▸ PROBLEM TO SOLVE: Using the records below, give again exactly the lines from the line that contains "the variable $nsg.</span></span>" through the line that contains "configuration named rdp-rule.</span></span>", both ends included, and only those.

▸ INPUT MATERIAL:
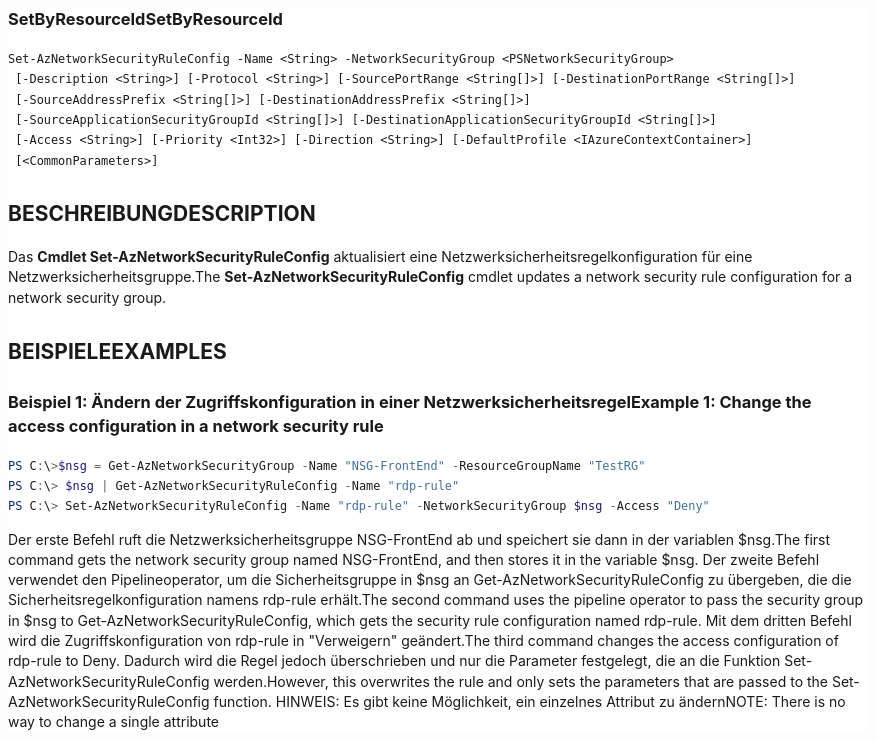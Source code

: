 ### <span data-ttu-id="5e25c-106">SetByResourceId</span><span class="sxs-lookup"><span data-stu-id="5e25c-106">SetByResourceId</span></span>
```
Set-AzNetworkSecurityRuleConfig -Name <String> -NetworkSecurityGroup <PSNetworkSecurityGroup>
 [-Description <String>] [-Protocol <String>] [-SourcePortRange <String[]>] [-DestinationPortRange <String[]>]
 [-SourceAddressPrefix <String[]>] [-DestinationAddressPrefix <String[]>]
 [-SourceApplicationSecurityGroupId <String[]>] [-DestinationApplicationSecurityGroupId <String[]>]
 [-Access <String>] [-Priority <Int32>] [-Direction <String>] [-DefaultProfile <IAzureContextContainer>]
 [<CommonParameters>]
```

## <span data-ttu-id="5e25c-107">BESCHREIBUNG</span><span class="sxs-lookup"><span data-stu-id="5e25c-107">DESCRIPTION</span></span>
<span data-ttu-id="5e25c-108">Das **Cmdlet Set-AzNetworkSecurityRuleConfig** aktualisiert eine Netzwerksicherheitsregelkonfiguration für eine Netzwerksicherheitsgruppe.</span><span class="sxs-lookup"><span data-stu-id="5e25c-108">The **Set-AzNetworkSecurityRuleConfig** cmdlet updates a network security rule configuration for a network security group.</span></span>

## <span data-ttu-id="5e25c-109">BEISPIELE</span><span class="sxs-lookup"><span data-stu-id="5e25c-109">EXAMPLES</span></span>

### <span data-ttu-id="5e25c-110">Beispiel 1: Ändern der Zugriffskonfiguration in einer Netzwerksicherheitsregel</span><span class="sxs-lookup"><span data-stu-id="5e25c-110">Example 1: Change the access configuration in a network security rule</span></span>
```powershell
PS C:\>$nsg = Get-AzNetworkSecurityGroup -Name "NSG-FrontEnd" -ResourceGroupName "TestRG"
PS C:\> $nsg | Get-AzNetworkSecurityRuleConfig -Name "rdp-rule"
PS C:\> Set-AzNetworkSecurityRuleConfig -Name "rdp-rule" -NetworkSecurityGroup $nsg -Access "Deny"
```

<span data-ttu-id="5e25c-111">Der erste Befehl ruft die Netzwerksicherheitsgruppe NSG-FrontEnd ab und speichert sie dann in der variablen $nsg.</span><span class="sxs-lookup"><span data-stu-id="5e25c-111">The first command gets the network security group named NSG-FrontEnd, and then stores it in the variable $nsg.</span></span>
<span data-ttu-id="5e25c-112">Der zweite Befehl verwendet den Pipelineoperator, um die Sicherheitsgruppe in $nsg an Get-AzNetworkSecurityRuleConfig zu übergeben, die die Sicherheitsregelkonfiguration namens rdp-rule erhält.</span><span class="sxs-lookup"><span data-stu-id="5e25c-112">The second command uses the pipeline operator to pass the security group in $nsg to Get-AzNetworkSecurityRuleConfig, which gets the security rule configuration named rdp-rule.</span></span>
<span data-ttu-id="5e25c-113">Mit dem dritten Befehl wird die Zugriffskonfiguration von rdp-rule in "Verweigern" geändert.</span><span class="sxs-lookup"><span data-stu-id="5e25c-113">The third command changes the access configuration of rdp-rule to Deny.</span></span> <span data-ttu-id="5e25c-114">Dadurch wird die Regel jedoch überschrieben und nur die Parameter festgelegt, die an die Funktion Set-AzNetworkSecurityRuleConfig werden.</span><span class="sxs-lookup"><span data-stu-id="5e25c-114">However, this overwrites the rule and only sets the parameters that are passed to the Set-AzNetworkSecurityRuleConfig function.</span></span>   <span data-ttu-id="5e25c-115">HINWEIS: Es gibt keine Möglichkeit, ein einzelnes Attribut zu ändern</span><span class="sxs-lookup"><span data-stu-id="5e25c-115">NOTE: There is no way to change a single attribute</span></span>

▸ SOLUTION:
<span data-ttu-id="5e25c-111">Der erste Befehl ruft die Netzwerksicherheitsgruppe NSG-FrontEnd ab und speichert sie dann in der variablen $nsg.</span><span class="sxs-lookup"><span data-stu-id="5e25c-111">The first command gets the network security group named NSG-FrontEnd, and then stores it in the variable $nsg.</span></span>
<span data-ttu-id="5e25c-112">Der zweite Befehl verwendet den Pipelineoperator, um die Sicherheitsgruppe in $nsg an Get-AzNetworkSecurityRuleConfig zu übergeben, die die Sicherheitsregelkonfiguration namens rdp-rule erhält.</span><span class="sxs-lookup"><span data-stu-id="5e25c-112">The second command uses the pipeline operator to pass the security group in $nsg to Get-AzNetworkSecurityRuleConfig, which gets the security rule configuration named rdp-rule.</span></span>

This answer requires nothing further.